We are reaching out in response to the recent developments in the Russian and Ukraine conflict. We have been following the situation in the region very carefully and today we want to give you an update on the action steps initiated:

  • According to our internal policies, our executive team has formed a task group to monitor (24/7) the latest developments of the situation with the mandate to initiate an action plan to mitigate any effects on our operations. As always, the interests of our investors are the main priority, thus we are focusing on liquidity and financial stability.
  • We have activated additional measurements of our Russian loan originator’s risk policy to ensure even more well-managed portfolio quality, limiting issuance in some regions and to the riskier customer groups.
  • Significant liquidity (liquid funds) buffer has been accumulated in our European operations, our banks in Europe and Russia informed us of no known expected disruptions in payments, even if Russia is disconnected from SWIFT.
  • A potential depreciation of RUB has been already budgeted for, yet we are actively managing our exposure.
  • The safety of our Russian employees also remains a high priority as we monitor the situation very closely. We are in close communication with our people.

What does it mean for TWINO investors?

TWINO is against any military invasion. The ongoing conflict is political, but unfortunately, it is also affecting the people and businesses in Russia who are put in a difficult situation due to existing and potential sanctions.

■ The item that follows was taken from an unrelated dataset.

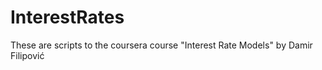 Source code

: # InterestRates

These are scripts to the coursera course "Interest Rate Models" by Damir Filipović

At this stage, we will not limit the financial inclusion for civilians – the Russian loan originator will continue to issue loans and these loans will be available for investments.

  • The total share of Russian loans constituted 20.1% of the total investor portfolio at end of January. Our largest markets remain Latvia and Poland, respectively.
  • The Russian consumer loans are being offered at 10% interest p.a. and  12% interest with the currency exposure functionality. Moreover, they come with the BuyBack Guarantee.

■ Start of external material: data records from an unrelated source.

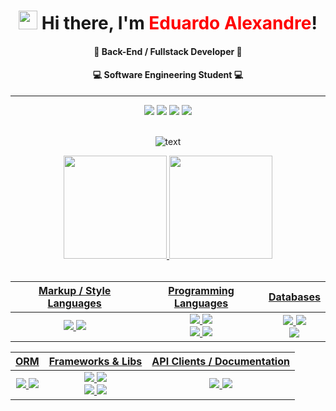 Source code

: <div align="center">
  <h1><img src="https://raw.githubusercontent.com/kaueMarques/kaueMarques/master/hi.gif" height="30px"> Hi there, I'm <span style="color:red">Eduardo Alexandre</span>!</h1>
  
  #### 🚀 Back-End / Fullstack Developer 🚀
  #### 💻 Software Engineering Student 💻
  <hr>
  
</div>

<div align="center"> 
   <a href="https://www.linkedin.com/in/eduardo-alexandre025" target="_blank"><img src="https://img.shields.io/badge/-LinkedIn-%230077B5?style=for-the-badge&logo=linkedin&logoColor=white" target="_blank"></a>
   <a href = "mailto:luis.edu.alex@gmail.com"><img src="https://img.shields.io/badge/-Gmail-%23333?style=for-the-badge&logo=gmail&logoColor=white" target="_blank"></a>
  <a href="https://www.instagram.com/luis.edu.alex/" target="_blank"><img src="https://img.shields.io/badge/-Instagram-%23E4405F?style=for-the-badge&logo=instagram&logoColor=white" ></a>
  <a href="https://api.whatsapp.com/send?phone=+5591989333000"><img src="https://img.shields.io/badge/WhatsApp-25D366?style=for-the-badge&logo=whatsapp&logoColor=white"></a>
</div>

<br>
<div align="center">
  
![text](https://media.tenor.com/AKq1UiO-dFAAAAAd/git-merge.gif)

</div>


<div align="center">
<a href="https://github.com/DuAlexandre">
  <img height="165em" src="https://github-readme-stats.vercel.app/api?username=DuAlexandre&show_icons=true&theme=nord&include_all_commits=true&count_private=true"/>
  <img height="165em" src="https://github-readme-stats.vercel.app/api/top-langs/?username=DuAlexandre&layout=compact&langs_count=7&theme=nord"/>
</div>
  
  <br>

  
  <div align="center">
    
  | Markup / Style Languages | Programming Languages | Databases |
  |         :---:            |          :---:        |   :---:   |
  | <img src="https://img.shields.io/badge/HTML5-E34F26?style=for-the-badge&logo=html5&logoColor=white"> <img src="https://img.shields.io/badge/CSS3-1572B6?style=for-the-badge&logo=css3&logoColor=white"> | <img src="https://img.shields.io/badge/JavaScript-323330?style=for-the-badge&logo=javascript&logoColor=F7DF1E"> <img src="https://img.shields.io/badge/TypeScript-007ACC?style=for-the-badge&logo=typescript&logoColor=white"> <br> <img src="https://img.shields.io/badge/PHP-777BB4?style=for-the-badge&logo=php&logoColor=white"> <img src="https://img.shields.io/badge/Node.js-339933?style=for-the-badge&logo=nodedotjs&logoColor=white"> | <img src="https://img.shields.io/badge/MongoDB-4EA94B?style=for-the-badge&logo=mongodb&logoColor=white">  <img src="https://img.shields.io/badge/MySQL-005C84?style=for-the-badge&logo=mysql&logoColor=white"> <br> <img src="https://img.shields.io/badge/SQLite-07405E?style=for-the-badge&logo=sqlite&logoColor=white">   |
  
</div>

<div align="center">
    
  | ORM | Frameworks & Libs | API Clients / Documentation |
  |:---:|        :---:      |           :---:             |
  | <img src="https://img.shields.io/badge/Prisma-3982CE?style=for-the-badge&logo=Prisma&logoColor=white"> <img src="https://img.shields.io/badge/Sequelize-52B0E7?style=for-the-badge&logo=Sequelize&logoColor=white"> | <img src="https://img.shields.io/badge/Bootstrap-563D7C?style=for-the-badge&logo=bootstrap&logoColor=white"> <img src="https://img.shields.io/badge/Express.js-000000?style=for-the-badge&logo=express&logoColor=white"> <br> <img src="https://img.shields.io/badge/Laravel-FF2D20?style=for-the-badge&logo=laravel&logoColor=white"> <img src="https://img.shields.io/badge/React-20232A?style=for-the-badge&logo=react&logoColor=61DAFB"> | <img src="https://img.shields.io/badge/Insomnia-5849be?style=for-the-badge&logo=Insomnia&logoColor=white">  <img src="https://img.shields.io/badge/Postman-FF6C37?style=for-the-badge&logo=Postman&logoColor=white"> |
  
</div>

What does it mean for TWINO Group?

Overall, it should be stated that the lending sector is relatively immune to market fluctuations, which has also been clearly shown by the pandemic-caused crisis, which left a short-term negative impact on the sector that was followed by a swift recovery. Furthermore, we want to highlight that TWINO has well-developed change management processes, a great example of which was the aforementioned TWINO’s action plan during the pandemic, allowing it to overcome the negative effects.